Friday, August 2, 2013

Pslams 34 to 37

More psalm-type things.  (I was going to do the opening chapters of Numbers today, but what I wrote apparently didn't get saved.  Oops).

PSALMS 34

Trying to find something to say about each individual psalm is tricky.  It’s not that this one is worse than many earlier ones, but they do start to read all the same after a while. 

The start to this one is especially generic – it praises God.  That’s nice.  Then you get the sense that the Lord is who the psalmist cries out to when he’s in need.  Again, that’s nice. 

There is one distinctive wrinkle later on.  The psalmist moves off his own personal experience to instruct the others what God is like.  This section even begins “Come, children, listen to me.”  He then says, “I will teach you to fear the LORD.”  What comes next isn’t a bunch of reasons why the Lord is fearful, but wonderful.  The fear line really seems out of place.

But then again, to modern ears talk of fearing the Lord often sounds out of place in general.  People don’t turn to the Bible to fear the Lord but find consolation.  The idea of a Lord of wrath is out, but it clearly had a pull on people for a long time.  It was part of having power.  Many things we explain away casually were attributed to this Lord – things like the weather. 

PSALM 35

This is another psalm that has the feel of junior high school.  The psalmist is outraged and aggrieved.  He’s oppressed and being treated like garbage and he really goes on about his problems.  It reads like a person getting himself worked up over his problems.  He’s really basking in his difficulties. 

The key thing here is that it’s not just random happenstance causing the psalmist problems – it’s his enemies.  He goes on at length about all the abuses they hurl at him  - malicious witnesses accuse him of false doing, they are gleeful when he stumbles, “They slandered me without ceasing; without respect they mocked me.”  Yup – that’s junior high all right. 

Early on the psalmist asks the Lord to destroy his enemies, but at the end he has a more personal request – “Restore my soul from their destruction, my very life from lions!  Then I will thank you in the great assembly.”  Hmmm – being a devout Christian sounds like it would help you get through eighth grade.

PSALM 36 

Again, I’m struck by how psalms can praise God on the one hand as the most merciful and wonderful and kind deity of them all, and on the other hand says everyone must fear him.  I don’t really associate mercy and fear together like that.  I guess we should fear God’s power.  Maybe respect is closer to it.  Certainly, you shouldn’t take God for granted, and if you fear him, then you’re not taking him for granted.

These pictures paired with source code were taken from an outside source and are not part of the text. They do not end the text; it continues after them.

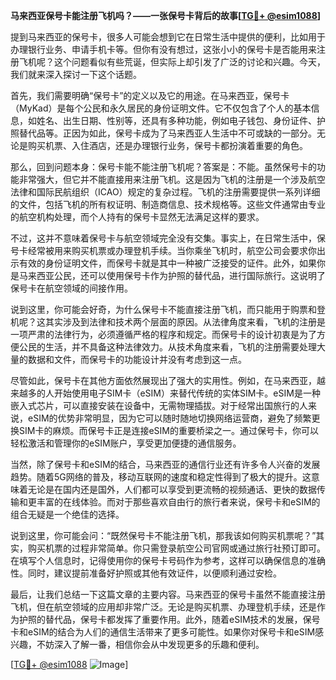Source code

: **马来西亚保号卡能注册飞机吗？——一张保号卡背后的故事[[TG💪+ @esim1088](https://t.me/s/esim1088)]**

提到马来西亚的保号卡，很多人可能会想到它在日常生活中提供的便利，比如用于办理银行业务、申请手机卡等。但你有没有想过，这张小小的保号卡是否能用来注册飞机呢？这个问题看似有些荒诞，但实际上却引发了广泛的讨论和兴趣。今天，我们就来深入探讨一下这个话题。

首先，我们需要明确“保号卡”的定义以及它的用途。在马来西亚，保号卡（MyKad）是每个公民和永久居民的身份证明文件。它不仅包含了个人的基本信息，如姓名、出生日期、性别等，还具有多种功能，例如电子钱包、身份证件、护照替代品等。正因为如此，保号卡成为了马来西亚人生活中不可或缺的一部分。无论是购买机票、入住酒店，还是办理银行业务，保号卡都扮演着重要的角色。

那么，回到问题本身：保号卡能不能注册飞机呢？答案是：不能。虽然保号卡的功能非常强大，但它并不能直接用来注册飞机。这是因为飞机的注册是一个涉及航空法律和国际民航组织（ICAO）规定的复杂过程。飞机的注册需要提供一系列详细的文件，包括飞机的所有权证明、制造商信息、技术规格等。这些文件通常由专业的航空机构处理，而个人持有的保号卡显然无法满足这样的要求。

不过，这并不意味着保号卡与航空领域完全没有交集。事实上，在日常生活中，保号卡经常被用来购买机票或办理登机手续。当你乘坐飞机时，航空公司会要求你出示有效的身份证明文件，而保号卡就是其中一种被广泛接受的证件。此外，如果你是马来西亚公民，还可以使用保号卡作为护照的替代品，进行国际旅行。这说明了保号卡在航空领域的间接作用。

说到这里，你可能会好奇，为什么保号卡不能直接注册飞机，而只能用于购票和登机呢？这其实涉及到法律和技术两个层面的原因。从法律角度来看，飞机的注册是一项严肃的法律行为，必须遵循严格的程序和规定。而保号卡的设计初衷是为了方便公民的生活，并不具备这种法律效力。从技术角度来看，飞机的注册需要处理大量的数据和文件，而保号卡的功能设计并没有考虑到这一点。

尽管如此，保号卡在其他方面依然展现出了强大的实用性。例如，在马来西亚，越来越多的人开始使用电子SIM卡（eSIM）来替代传统的实体SIM卡。eSIM是一种嵌入式芯片，可以直接安装在设备中，无需物理插拔。对于经常出国旅行的人来说，eSIM的优势非常明显，因为它可以随时随地切换网络运营商，避免了频繁更换SIM卡的麻烦。而保号卡正是连接eSIM的重要桥梁之一。通过保号卡，你可以轻松激活和管理你的eSIM账户，享受更加便捷的通信服务。

当然，除了保号卡和eSIM的结合，马来西亚的通信行业还有许多令人兴奋的发展趋势。随着5G网络的普及，移动互联网的速度和稳定性得到了极大的提升。这意味着无论是在国内还是国外，人们都可以享受到更流畅的视频通话、更快的数据传输和更丰富的在线体验。而对于那些喜欢自由行的旅行者来说，保号卡和eSIM的组合无疑是一个绝佳的选择。

说到这里，你可能会问：“既然保号卡不能注册飞机，那我该如何购买机票呢？”其实，购买机票的过程非常简单。你只需登录航空公司官网或通过旅行社预订即可。在填写个人信息时，记得使用你的保号卡号码作为参考，这样可以确保信息的准确性。同时，建议提前准备好护照或其他有效证件，以便顺利通过安检。

最后，让我们总结一下这篇文章的主要内容。马来西亚的保号卡虽然不能直接注册飞机，但在航空领域的应用却非常广泛。无论是购买机票、办理登机手续，还是作为护照的替代品，保号卡都发挥了重要作用。此外，随着eSIM技术的发展，保号卡和eSIM的结合为人们的通信生活带来了更多可能性。如果你对保号卡和eSIM感兴趣，不妨深入了解一番，相信你会从中发现更多的乐趣和便利。

[[TG💪+ @esim1088](https://t.me/s/esim1088) ![Image](https://i.postimg.cc/4NQfJmqS/Snipaste-2025-05-13-00-14-12.png)]
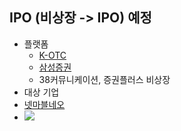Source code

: ## IPO (비상장 -> IPO) 예정
* 플랫폼
  * [K-OTC](https://www.k-otc.or.kr/)
  * [삼성증권]()
  * 38커뮤니케이션, 증권플러스 비상장
* 대상 기업
 * [넷마블네오](https://www.mk.co.kr/news/stock/view/2021/11/1048268/)
 * ![](http://newsroom.etomato.com/userfiles/%EC%83%81%EC%9E%A5%EA%B3%84%ED%9A%8D%20(1).JPG)
 
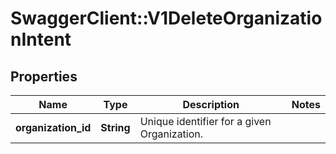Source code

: # SwaggerClient::V1DeleteOrganizationIntent

## Properties
Name | Type | Description | Notes
------------ | ------------- | ------------- | -------------
**organization_id** | **String** | Unique identifier for a given Organization. | 

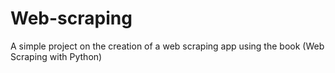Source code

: # Web-scraping
A simple project on the creation of a web scraping app using the book (Web Scraping with Python)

Anyhow, this is a fairly standard psalm along the theme of “smite the enemies, o Lord!”  As always, this isn’t my favorite psalm theme.  It has some nice phrasings in it, though: “Do not let the foot of the proud overtake me.” 

PSALM 37 

OK now – this is a different sort of psalm.  First, it’s one of the longer psalms, clocking in at 40 verses.  Second, each of the 22 stanzas is led off with a letter in the ancient Hebrew alphabet. (Did they have only 22?  I have no idea).  So just on the page it looks different.

More than that, it’s a bit of an extended philosophical rumination – with plenty of religion thrown in, of course. At its heart lay a key question – why do bad people succeed if the Lord is good and all powerful?  Yup, that’s a good question. 

But the answer I find less than satisfying.  It says, OK so the bad people might be ahead right now – but just you wait.  The Lord will give them an All Mighty smackdown.  Oh, and based on the language of this psalm (and the overall theology of the Old Testament), the smackdown will come in this world, not the next.  Really, psalm?  Really? 

In fact, it even goes so far as to say “Neither in my youth, nor now in old age have I seen the righteous one abandoned or his offspring begging for bread.”  The poor are never the holy?  Really, psalm? 

Here’s where Christianity has an advantage – they can say the reward is in the next world.  Can’t argue that.  Can’t prove it either, but can’t disprove it. 

Oh, and speaking of Christianity, this one has some lines that’ll later be reflected in the Sermon on the Mount: “but those who wait for the LORD will inherit the earth.”  “But the poor will inherit the earth.”  “For those blessed by the Lord will inherit the earth.”  “The righteous will inherit the earth.”